• **Task to carry out**: Count, in the entries, the lines with "Designer". Answer with the number only.

• **Records**:
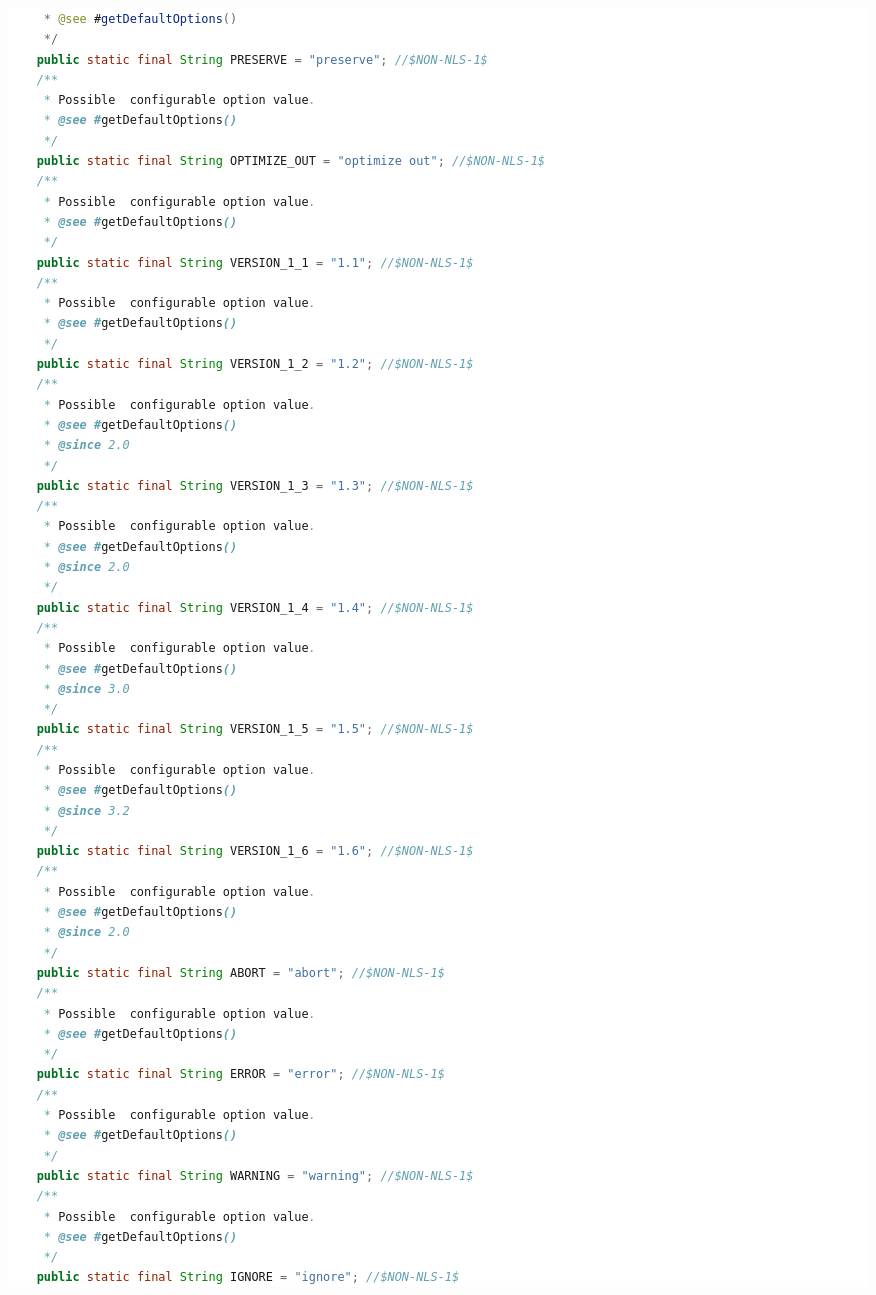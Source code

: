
 ```java
	 * @see #getDefaultOptions()
	 */
	public static final String PRESERVE = "preserve"; //$NON-NLS-1$
	/**
	 * Possible  configurable option value.
	 * @see #getDefaultOptions()
	 */
	public static final String OPTIMIZE_OUT = "optimize out"; //$NON-NLS-1$
	/**
	 * Possible  configurable option value.
	 * @see #getDefaultOptions()
	 */
	public static final String VERSION_1_1 = "1.1"; //$NON-NLS-1$
	/**
	 * Possible  configurable option value.
	 * @see #getDefaultOptions()
	 */
	public static final String VERSION_1_2 = "1.2"; //$NON-NLS-1$
	/**
	 * Possible  configurable option value.
	 * @see #getDefaultOptions()
	 * @since 2.0
	 */
	public static final String VERSION_1_3 = "1.3"; //$NON-NLS-1$
	/**
	 * Possible  configurable option value.
	 * @see #getDefaultOptions()
	 * @since 2.0
	 */
	public static final String VERSION_1_4 = "1.4"; //$NON-NLS-1$
	/**
	 * Possible  configurable option value.
	 * @see #getDefaultOptions()
	 * @since 3.0
	 */
	public static final String VERSION_1_5 = "1.5"; //$NON-NLS-1$
	/**
	 * Possible  configurable option value.
	 * @see #getDefaultOptions()
	 * @since 3.2
	 */
	public static final String VERSION_1_6 = "1.6"; //$NON-NLS-1$
	/**
	 * Possible  configurable option value.
	 * @see #getDefaultOptions()
	 * @since 2.0
	 */
	public static final String ABORT = "abort"; //$NON-NLS-1$
	/**
	 * Possible  configurable option value.
	 * @see #getDefaultOptions()
	 */
	public static final String ERROR = "error"; //$NON-NLS-1$
	/**
	 * Possible  configurable option value.
	 * @see #getDefaultOptions()
	 */
	public static final String WARNING = "warning"; //$NON-NLS-1$
	/**
	 * Possible  configurable option value.
	 * @see #getDefaultOptions()
	 */
	public static final String IGNORE = "ignore"; //$NON-NLS-1$
```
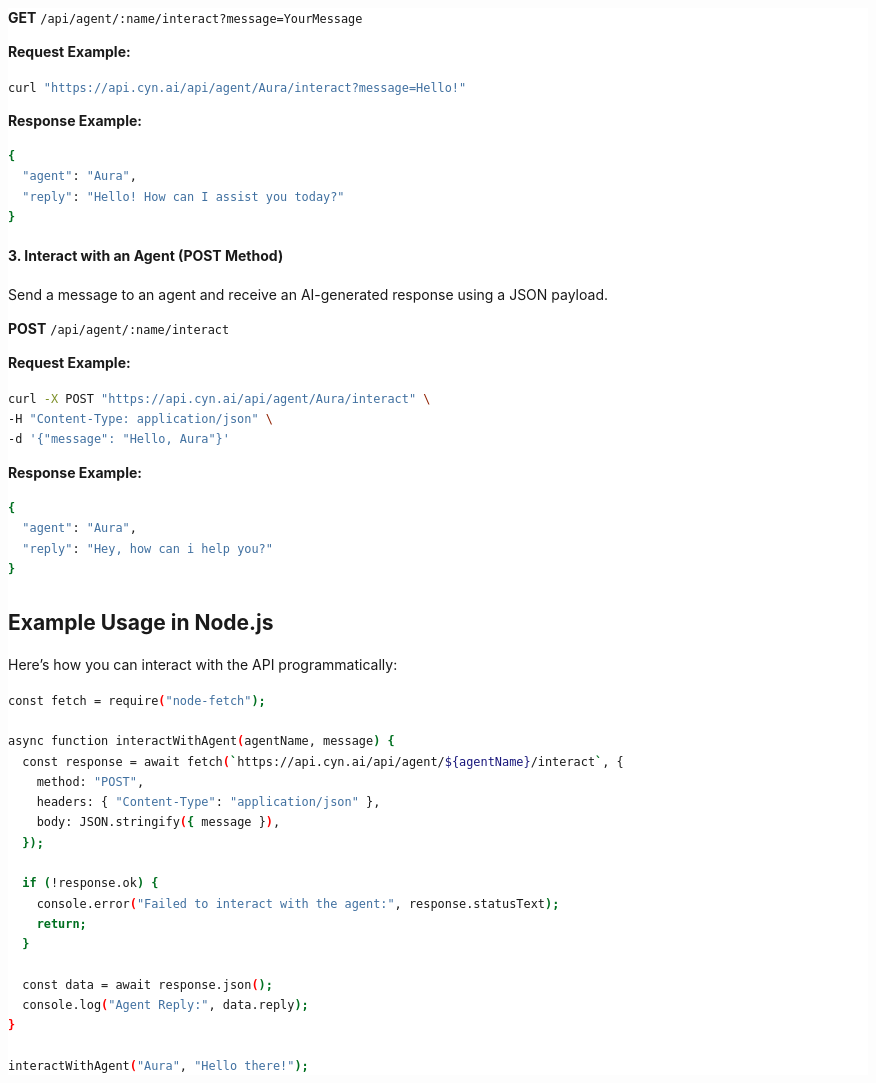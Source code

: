 
**GET** `/api/agent/:name/interact?message=YourMessage`

**Request Example:**
```bash
curl "https://api.cyn.ai/api/agent/Aura/interact?message=Hello!"
```
**Response Example:**
```bash
{
  "agent": "Aura",
  "reply": "Hello! How can I assist you today?"
}
```
#### 3. Interact with an Agent (POST Method)
Send a message to an agent and receive an AI-generated response using a JSON payload.

**POST** `/api/agent/:name/interact`

**Request Example:**
```bash
curl -X POST "https://api.cyn.ai/api/agent/Aura/interact" \
-H "Content-Type: application/json" \
-d '{"message": "Hello, Aura"}'
```
**Response Example:**
```bash
{
  "agent": "Aura",
  "reply": "Hey, how can i help you?"
}
```
## Example Usage in Node.js
Here’s how you can interact with the API programmatically:
```bash
const fetch = require("node-fetch");

async function interactWithAgent(agentName, message) {
  const response = await fetch(`https://api.cyn.ai/api/agent/${agentName}/interact`, {
    method: "POST",
    headers: { "Content-Type": "application/json" },
    body: JSON.stringify({ message }),
  });

  if (!response.ok) {
    console.error("Failed to interact with the agent:", response.statusText);
    return;
  }

  const data = await response.json();
  console.log("Agent Reply:", data.reply);
}

interactWithAgent("Aura", "Hello there!");
```
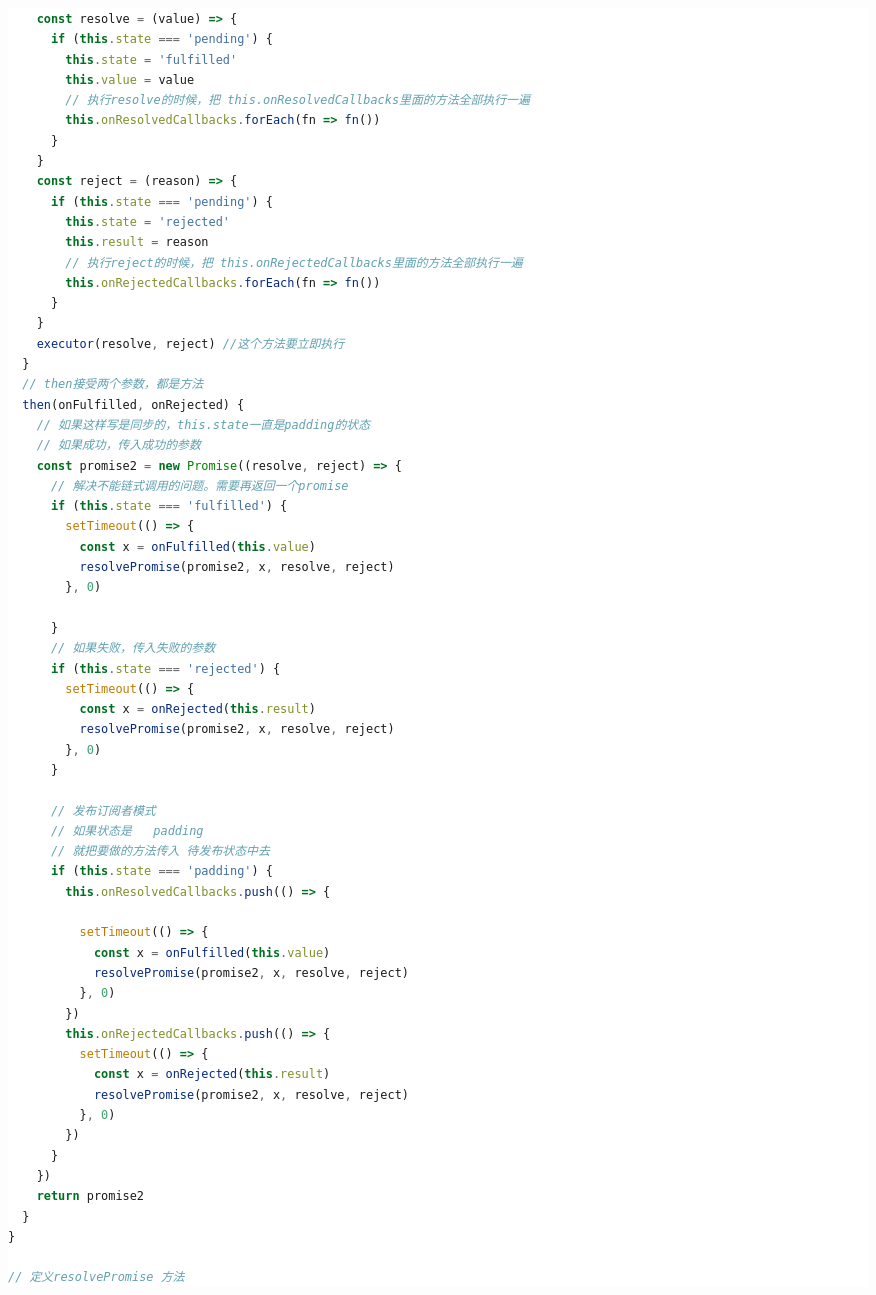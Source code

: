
```javascript
    const resolve = (value) => {
      if (this.state === 'pending') {
        this.state = 'fulfilled'
        this.value = value
        // 执行resolve的时候，把 this.onResolvedCallbacks里面的方法全部执行一遍
        this.onResolvedCallbacks.forEach(fn => fn())
      }
    }
    const reject = (reason) => {
      if (this.state === 'pending') {
        this.state = 'rejected'
        this.result = reason
        // 执行reject的时候，把 this.onRejectedCallbacks里面的方法全部执行一遍
        this.onRejectedCallbacks.forEach(fn => fn())
      }
    }
    executor(resolve, reject) //这个方法要立即执行
  }
  // then接受两个参数，都是方法
  then(onFulfilled, onRejected) {
    // 如果这样写是同步的，this.state一直是padding的状态
    // 如果成功，传入成功的参数
    const promise2 = new Promise((resolve, reject) => {
      // 解决不能链式调用的问题。需要再返回一个promise
      if (this.state === 'fulfilled') {
        setTimeout(() => {
          const x = onFulfilled(this.value)
          resolvePromise(promise2, x, resolve, reject)
        }, 0)

      }
      // 如果失败，传入失败的参数
      if (this.state === 'rejected') {
        setTimeout(() => {
          const x = onRejected(this.result)
          resolvePromise(promise2, x, resolve, reject)
        }, 0)
      }

      // 发布订阅者模式
      // 如果状态是   padding
      // 就把要做的方法传入 待发布状态中去
      if (this.state === 'padding') {
        this.onResolvedCallbacks.push(() => {

          setTimeout(() => {
            const x = onFulfilled(this.value)
            resolvePromise(promise2, x, resolve, reject)
          }, 0)
        })
        this.onRejectedCallbacks.push(() => {
          setTimeout(() => {
            const x = onRejected(this.result)
            resolvePromise(promise2, x, resolve, reject)
          }, 0)
        })
      }
    })
    return promise2
  }
}

// 定义resolvePromise 方法
```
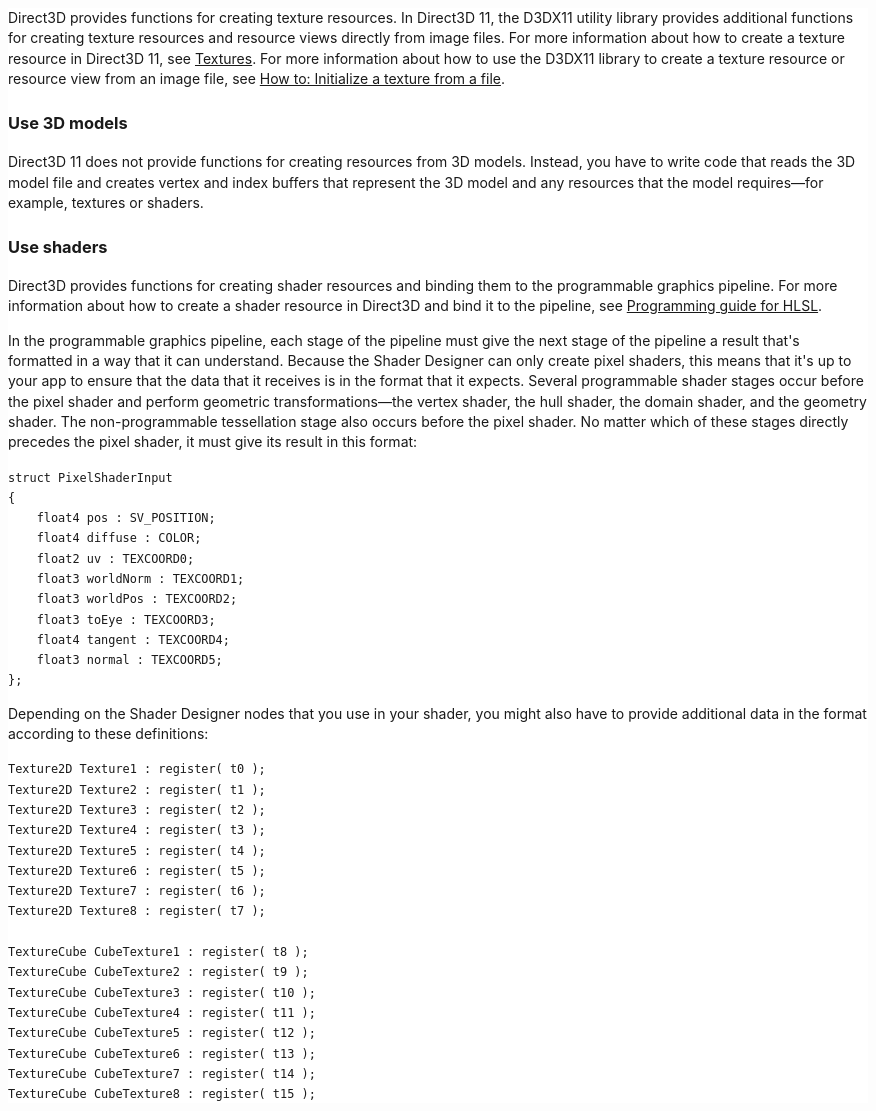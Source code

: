 Direct3D provides functions for creating texture resources. In Direct3D 11, the D3DX11 utility library provides additional functions for creating texture resources and resource views directly from image files. For more information about how to create a texture resource in Direct3D 11, see [Textures](/windows/win32/direct3d11/overviews-direct3d-11-resources-textures). For more information about how to use the D3DX11 library to create a texture resource or resource view from an image file, see [How to: Initialize a texture from a file](/windows/win32/direct3d11/overviews-direct3d-11-resources-textures-how-to).

### Use 3D models

Direct3D 11 does not provide functions for creating resources from 3D models. Instead, you have to write code that reads the 3D model file and creates vertex and index buffers that represent the 3D model and any resources that the model requires—for example, textures or shaders.

### Use shaders

Direct3D provides functions for creating shader resources and binding them to the programmable graphics pipeline. For more information about how to create a shader resource in Direct3D and bind it to the pipeline, see [Programming guide for HLSL](/windows/win32/direct3dhlsl/dx-graphics-hlsl-pguide).

In the programmable graphics pipeline, each stage of the pipeline must give the next stage of the pipeline a result that's formatted in a way that it can understand. Because the Shader Designer can only create pixel shaders, this means that it's up to your app to ensure that the data that it receives is in the format that it expects. Several programmable shader stages occur before the pixel shader and perform geometric transformations—the vertex shader, the hull shader, the domain shader, and the geometry shader. The non-programmable tessellation stage also occurs before the pixel shader. No matter which of these stages directly precedes the pixel shader, it must give its result in this format:

```hlsl
struct PixelShaderInput
{
    float4 pos : SV_POSITION;
    float4 diffuse : COLOR;
    float2 uv : TEXCOORD0;
    float3 worldNorm : TEXCOORD1;
    float3 worldPos : TEXCOORD2;
    float3 toEye : TEXCOORD3;
    float4 tangent : TEXCOORD4;
    float3 normal : TEXCOORD5;
};
```

Depending on the Shader Designer nodes that you use in your shader, you might also have to provide additional data in the format according to these definitions:

```hlsl
Texture2D Texture1 : register( t0 );
Texture2D Texture2 : register( t1 );
Texture2D Texture3 : register( t2 );
Texture2D Texture4 : register( t3 );
Texture2D Texture5 : register( t4 );
Texture2D Texture6 : register( t5 );
Texture2D Texture7 : register( t6 );
Texture2D Texture8 : register( t7 );

TextureCube CubeTexture1 : register( t8 );
TextureCube CubeTexture2 : register( t9 );
TextureCube CubeTexture3 : register( t10 );
TextureCube CubeTexture4 : register( t11 );
TextureCube CubeTexture5 : register( t12 );
TextureCube CubeTexture6 : register( t13 );
TextureCube CubeTexture7 : register( t14 );
TextureCube CubeTexture8 : register( t15 );

```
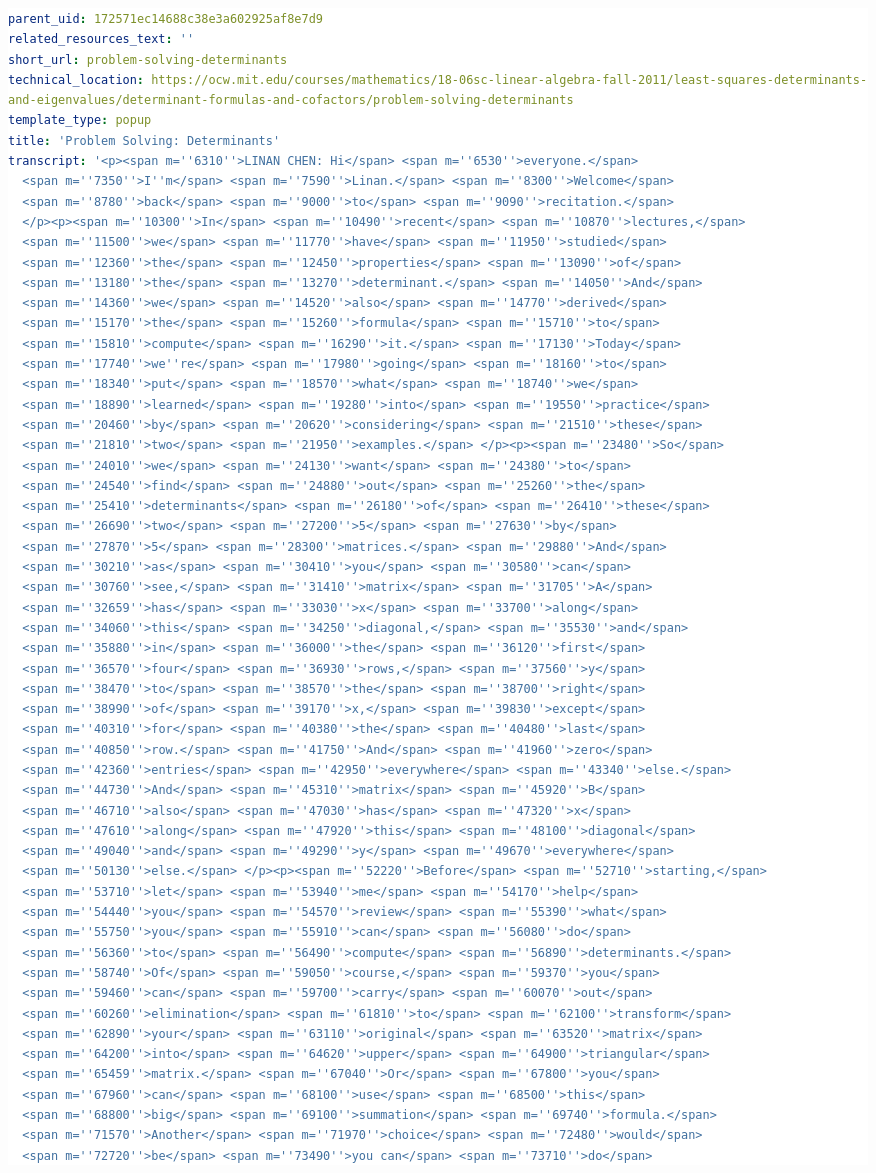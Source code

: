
 ```yaml
parent_uid: 172571ec14688c38e3a602925af8e7d9
related_resources_text: ''
short_url: problem-solving-determinants
technical_location: https://ocw.mit.edu/courses/mathematics/18-06sc-linear-algebra-fall-2011/least-squares-determinants-and-eigenvalues/determinant-formulas-and-cofactors/problem-solving-determinants
template_type: popup
title: 'Problem Solving: Determinants'
transcript: '<p><span m=''6310''>LINAN CHEN: Hi</span> <span m=''6530''>everyone.</span>
  <span m=''7350''>I''m</span> <span m=''7590''>Linan.</span> <span m=''8300''>Welcome</span>
  <span m=''8780''>back</span> <span m=''9000''>to</span> <span m=''9090''>recitation.</span>
  </p><p><span m=''10300''>In</span> <span m=''10490''>recent</span> <span m=''10870''>lectures,</span>
  <span m=''11500''>we</span> <span m=''11770''>have</span> <span m=''11950''>studied</span>
  <span m=''12360''>the</span> <span m=''12450''>properties</span> <span m=''13090''>of</span>
  <span m=''13180''>the</span> <span m=''13270''>determinant.</span> <span m=''14050''>And</span>
  <span m=''14360''>we</span> <span m=''14520''>also</span> <span m=''14770''>derived</span>
  <span m=''15170''>the</span> <span m=''15260''>formula</span> <span m=''15710''>to</span>
  <span m=''15810''>compute</span> <span m=''16290''>it.</span> <span m=''17130''>Today</span>
  <span m=''17740''>we''re</span> <span m=''17980''>going</span> <span m=''18160''>to</span>
  <span m=''18340''>put</span> <span m=''18570''>what</span> <span m=''18740''>we</span>
  <span m=''18890''>learned</span> <span m=''19280''>into</span> <span m=''19550''>practice</span>
  <span m=''20460''>by</span> <span m=''20620''>considering</span> <span m=''21510''>these</span>
  <span m=''21810''>two</span> <span m=''21950''>examples.</span> </p><p><span m=''23480''>So</span>
  <span m=''24010''>we</span> <span m=''24130''>want</span> <span m=''24380''>to</span>
  <span m=''24540''>find</span> <span m=''24880''>out</span> <span m=''25260''>the</span>
  <span m=''25410''>determinants</span> <span m=''26180''>of</span> <span m=''26410''>these</span>
  <span m=''26690''>two</span> <span m=''27200''>5</span> <span m=''27630''>by</span>
  <span m=''27870''>5</span> <span m=''28300''>matrices.</span> <span m=''29880''>And</span>
  <span m=''30210''>as</span> <span m=''30410''>you</span> <span m=''30580''>can</span>
  <span m=''30760''>see,</span> <span m=''31410''>matrix</span> <span m=''31705''>A</span>
  <span m=''32659''>has</span> <span m=''33030''>x</span> <span m=''33700''>along</span>
  <span m=''34060''>this</span> <span m=''34250''>diagonal,</span> <span m=''35530''>and</span>
  <span m=''35880''>in</span> <span m=''36000''>the</span> <span m=''36120''>first</span>
  <span m=''36570''>four</span> <span m=''36930''>rows,</span> <span m=''37560''>y</span>
  <span m=''38470''>to</span> <span m=''38570''>the</span> <span m=''38700''>right</span>
  <span m=''38990''>of</span> <span m=''39170''>x,</span> <span m=''39830''>except</span>
  <span m=''40310''>for</span> <span m=''40380''>the</span> <span m=''40480''>last</span>
  <span m=''40850''>row.</span> <span m=''41750''>And</span> <span m=''41960''>zero</span>
  <span m=''42360''>entries</span> <span m=''42950''>everywhere</span> <span m=''43340''>else.</span>
  <span m=''44730''>And</span> <span m=''45310''>matrix</span> <span m=''45920''>B</span>
  <span m=''46710''>also</span> <span m=''47030''>has</span> <span m=''47320''>x</span>
  <span m=''47610''>along</span> <span m=''47920''>this</span> <span m=''48100''>diagonal</span>
  <span m=''49040''>and</span> <span m=''49290''>y</span> <span m=''49670''>everywhere</span>
  <span m=''50130''>else.</span> </p><p><span m=''52220''>Before</span> <span m=''52710''>starting,</span>
  <span m=''53710''>let</span> <span m=''53940''>me</span> <span m=''54170''>help</span>
  <span m=''54440''>you</span> <span m=''54570''>review</span> <span m=''55390''>what</span>
  <span m=''55750''>you</span> <span m=''55910''>can</span> <span m=''56080''>do</span>
  <span m=''56360''>to</span> <span m=''56490''>compute</span> <span m=''56890''>determinants.</span>
  <span m=''58740''>Of</span> <span m=''59050''>course,</span> <span m=''59370''>you</span>
  <span m=''59460''>can</span> <span m=''59700''>carry</span> <span m=''60070''>out</span>
  <span m=''60260''>elimination</span> <span m=''61810''>to</span> <span m=''62100''>transform</span>
  <span m=''62890''>your</span> <span m=''63110''>original</span> <span m=''63520''>matrix</span>
  <span m=''64200''>into</span> <span m=''64620''>upper</span> <span m=''64900''>triangular</span>
  <span m=''65459''>matrix.</span> <span m=''67040''>Or</span> <span m=''67800''>you</span>
  <span m=''67960''>can</span> <span m=''68100''>use</span> <span m=''68500''>this</span>
  <span m=''68800''>big</span> <span m=''69100''>summation</span> <span m=''69740''>formula.</span>
  <span m=''71570''>Another</span> <span m=''71970''>choice</span> <span m=''72480''>would</span>
  <span m=''72720''>be</span> <span m=''73490''>you can</span> <span m=''73710''>do</span>
```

• **Task response**: 2